Records for the task |
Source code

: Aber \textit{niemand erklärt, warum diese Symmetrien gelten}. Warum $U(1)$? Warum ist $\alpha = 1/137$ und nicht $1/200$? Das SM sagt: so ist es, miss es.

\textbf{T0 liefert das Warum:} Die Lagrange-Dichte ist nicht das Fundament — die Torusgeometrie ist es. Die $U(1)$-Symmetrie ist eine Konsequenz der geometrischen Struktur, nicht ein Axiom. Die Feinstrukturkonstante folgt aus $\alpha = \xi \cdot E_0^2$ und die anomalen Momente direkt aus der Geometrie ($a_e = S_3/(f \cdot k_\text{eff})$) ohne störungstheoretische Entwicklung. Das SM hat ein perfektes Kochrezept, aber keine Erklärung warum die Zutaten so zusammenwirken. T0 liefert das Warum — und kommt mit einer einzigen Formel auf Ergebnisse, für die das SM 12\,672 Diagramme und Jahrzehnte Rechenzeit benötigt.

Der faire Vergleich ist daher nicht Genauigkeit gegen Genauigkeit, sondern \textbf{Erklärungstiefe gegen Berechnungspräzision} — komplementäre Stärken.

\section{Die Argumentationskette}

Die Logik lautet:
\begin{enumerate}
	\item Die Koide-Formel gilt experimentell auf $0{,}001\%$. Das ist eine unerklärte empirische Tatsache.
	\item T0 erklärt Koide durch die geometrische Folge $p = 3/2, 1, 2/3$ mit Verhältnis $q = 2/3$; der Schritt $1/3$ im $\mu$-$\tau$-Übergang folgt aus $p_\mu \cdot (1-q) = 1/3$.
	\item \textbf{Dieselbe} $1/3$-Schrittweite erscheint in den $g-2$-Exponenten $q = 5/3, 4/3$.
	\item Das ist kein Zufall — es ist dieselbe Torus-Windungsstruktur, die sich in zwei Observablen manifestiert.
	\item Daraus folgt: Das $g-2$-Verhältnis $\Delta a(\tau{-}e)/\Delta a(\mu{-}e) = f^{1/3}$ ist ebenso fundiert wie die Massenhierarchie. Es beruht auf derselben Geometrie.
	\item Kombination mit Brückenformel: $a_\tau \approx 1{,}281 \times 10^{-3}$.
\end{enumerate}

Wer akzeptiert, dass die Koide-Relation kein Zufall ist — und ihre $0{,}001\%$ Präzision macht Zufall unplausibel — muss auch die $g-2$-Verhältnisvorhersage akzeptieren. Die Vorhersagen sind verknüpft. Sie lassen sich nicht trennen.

Brief | Copy out every line of the listing that contains the string "Zufall".

Solution to the problem |
	\item Das ist kein Zufall — es ist dieselbe Torus-Windungsstruktur, die sich in zwei Observablen manifestiert.
Wer akzeptiert, dass die Koide-Relation kein Zufall ist — und ihre $0{,}001\%$ Präzision macht Zufall unplausibel — muss auch die $g-2$-Verhältnisvorhersage akzeptieren. Die Vorhersagen sind verknüpft. Sie lassen sich nicht trennen.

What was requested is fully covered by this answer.